Fechado, resistente e ansioso, Alex passou a entrar em contato comigo dessa forma, sempre a partir do mesmo tema; e era assim que ele atuava também no grupo. Suas manifestações iniciavam de modo semelhante ao relatado acima: confundindo palavras parecidas com casamento, separação, casal, e depois discorrendo sobre elas. Não pretendo aqui, obviamente, deter-me nos detalhes da história individual de Alex; interessa-me, primordialmente, discutir a experiência desse sujeito, e o modo como ela é compartilhada no grupo, a partir das possibilidades de abertura e de deslizamento das palavras.

Coisas sem feitio: sobre enunciação, sujeito e experiência

Walter Benjamin, autor rico e de pensamento aberto, poético até, é considerado de crítico literário a filósofo; pois esse autor trabalha com a dimensão da linguagem para além de sua instrumentalidade de comunicação e transmissão de conhecimento e informação. Lemos em seus escritos formulações que nos falam da dimensão da linguagem expressiva do existente, uma linguagem que devolve às coisas o poder de se expressar para além de sua presença física. Linguagem como expressão e, também, como tradução – a linguagem muda das coisas. Ao mesmo tempo em que não se trata de pura convenção e estipulação estanque de um significado, aprendemos com Benjamin (e com Lacan) que a linguagem também não diria respeito à “essência” da coisa nomeada, mas estaria relacionada ao que há de mais complexo e amplo na condição humana. Conforme Lacan (1998), “é o mundo das palavras que cria o mundo das coisas” (p. 277).  

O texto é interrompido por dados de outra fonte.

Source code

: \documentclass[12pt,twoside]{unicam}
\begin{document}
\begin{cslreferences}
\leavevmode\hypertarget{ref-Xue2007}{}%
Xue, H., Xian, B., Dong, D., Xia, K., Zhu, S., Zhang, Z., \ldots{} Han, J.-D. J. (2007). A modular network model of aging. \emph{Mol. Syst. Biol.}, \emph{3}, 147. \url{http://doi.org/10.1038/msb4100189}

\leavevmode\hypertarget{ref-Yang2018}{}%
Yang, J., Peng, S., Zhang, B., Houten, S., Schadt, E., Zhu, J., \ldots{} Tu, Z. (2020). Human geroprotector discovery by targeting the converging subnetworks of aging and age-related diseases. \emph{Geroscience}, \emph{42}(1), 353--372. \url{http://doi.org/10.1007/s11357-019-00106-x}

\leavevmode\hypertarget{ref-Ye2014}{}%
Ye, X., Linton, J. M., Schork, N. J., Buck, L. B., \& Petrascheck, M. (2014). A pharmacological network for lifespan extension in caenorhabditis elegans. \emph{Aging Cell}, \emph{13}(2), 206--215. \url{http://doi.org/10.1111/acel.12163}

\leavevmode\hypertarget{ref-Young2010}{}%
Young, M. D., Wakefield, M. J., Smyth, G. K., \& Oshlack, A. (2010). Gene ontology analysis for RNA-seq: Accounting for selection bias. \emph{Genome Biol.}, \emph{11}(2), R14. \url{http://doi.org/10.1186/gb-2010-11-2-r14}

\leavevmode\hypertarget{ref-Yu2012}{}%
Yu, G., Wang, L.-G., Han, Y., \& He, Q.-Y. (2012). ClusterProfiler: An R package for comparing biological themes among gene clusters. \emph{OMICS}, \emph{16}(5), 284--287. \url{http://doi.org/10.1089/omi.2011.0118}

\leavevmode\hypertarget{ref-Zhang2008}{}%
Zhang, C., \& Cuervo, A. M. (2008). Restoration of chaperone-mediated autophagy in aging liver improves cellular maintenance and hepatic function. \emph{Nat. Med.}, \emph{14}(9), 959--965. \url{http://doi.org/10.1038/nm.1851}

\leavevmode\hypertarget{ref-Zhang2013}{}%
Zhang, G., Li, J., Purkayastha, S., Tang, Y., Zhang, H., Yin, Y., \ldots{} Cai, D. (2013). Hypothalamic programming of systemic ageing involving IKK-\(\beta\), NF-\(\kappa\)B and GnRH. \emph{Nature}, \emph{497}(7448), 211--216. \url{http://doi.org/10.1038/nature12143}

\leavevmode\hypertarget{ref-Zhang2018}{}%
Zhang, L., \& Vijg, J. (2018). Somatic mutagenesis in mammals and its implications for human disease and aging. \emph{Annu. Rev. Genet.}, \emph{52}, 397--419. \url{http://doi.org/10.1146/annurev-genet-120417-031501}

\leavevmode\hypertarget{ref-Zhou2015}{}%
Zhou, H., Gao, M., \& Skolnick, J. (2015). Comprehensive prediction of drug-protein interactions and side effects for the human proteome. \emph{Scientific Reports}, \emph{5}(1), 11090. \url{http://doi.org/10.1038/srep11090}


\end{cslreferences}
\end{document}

“É pela palavra nomeadora que as sensações tornam-se distintas. Em outros termos, só se vê o que se nomeia. Nomear violenta o real e, ao mesmo tempo, dá acesso a ele” (Muricy, 2008, p.84). Ter acesso ao real não significa, porém, encontrá-lo e, daí, possuí-lo. Porque algo sempre escapa. Algo permanece inaudito e inexpressível, mesmo pela palavra. Algo, enfim, permanece de certa forma para sempre desconhecido. Como ocorre numa tradução: sempre há algo que se perde do original, ao ser traduzido, seja de uma língua a outra, seja no momento em que tentamos traduzir as coisas na e pela linguagem. “Há um estranhamento que vem da constatação da distância inexorável entre o dito e o que se quer dizer” (Muricy, 2008, p. 82).  

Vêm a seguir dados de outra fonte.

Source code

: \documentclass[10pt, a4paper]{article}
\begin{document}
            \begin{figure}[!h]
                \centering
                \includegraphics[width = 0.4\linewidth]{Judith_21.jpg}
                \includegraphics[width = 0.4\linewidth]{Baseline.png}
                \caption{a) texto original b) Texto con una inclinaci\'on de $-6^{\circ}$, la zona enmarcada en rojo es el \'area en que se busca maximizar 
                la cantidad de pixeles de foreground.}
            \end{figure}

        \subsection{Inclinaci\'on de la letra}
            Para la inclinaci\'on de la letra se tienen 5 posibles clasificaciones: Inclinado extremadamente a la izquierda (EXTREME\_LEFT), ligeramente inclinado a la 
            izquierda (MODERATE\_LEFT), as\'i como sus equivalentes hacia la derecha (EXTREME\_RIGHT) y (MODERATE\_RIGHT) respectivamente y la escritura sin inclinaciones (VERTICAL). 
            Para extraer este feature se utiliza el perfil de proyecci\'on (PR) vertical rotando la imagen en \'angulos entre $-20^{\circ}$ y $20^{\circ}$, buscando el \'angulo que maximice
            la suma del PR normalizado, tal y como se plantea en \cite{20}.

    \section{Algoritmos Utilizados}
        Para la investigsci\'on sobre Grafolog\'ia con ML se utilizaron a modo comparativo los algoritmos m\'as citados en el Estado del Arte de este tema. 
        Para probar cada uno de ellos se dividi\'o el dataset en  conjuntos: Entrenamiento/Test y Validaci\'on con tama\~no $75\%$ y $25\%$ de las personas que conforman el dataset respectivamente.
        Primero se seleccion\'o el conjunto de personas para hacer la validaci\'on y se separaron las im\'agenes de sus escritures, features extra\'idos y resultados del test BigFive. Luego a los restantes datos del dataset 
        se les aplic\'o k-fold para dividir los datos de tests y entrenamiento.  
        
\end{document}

Em outras palavras: nunca há total concordância entre aquilo que se diz e aquilo que se buscou dizer. Em Psicanálise, o dito – aquilo que é da ordem do enunciado, em que há a presença na fala de um eu que diz – é diferente do dizer; este pertence à ordem da enunciação, em que há algo a mais que se fala, que o próprio falante (aquele sujeito que diz eu) desconhece, mas que é seu. Há um espaçocisão da enunciação, uma divisão de um Eu e um Inconsciente; porém, é “no próprio ato de articulação significante, na enunciação, que o sujeito pode advir” (Schäffer, 1999, p. 22). Trata-se aqui do sujeito do discurso, o sujeito do inconsciente para a Psicanálise – tópico que será desenvolvido mais adiante, neste texto.“O enunciado de uma fala é da ordem da demanda, mas é em sua enunciação, na modalização do dito, sua entonação, suas pausas, sua cadência, sua rapidez ou sua lentidão, na ênfase ou na eclipse de suas palavras que rola o desejo” (Quinet, 2008, p. 90).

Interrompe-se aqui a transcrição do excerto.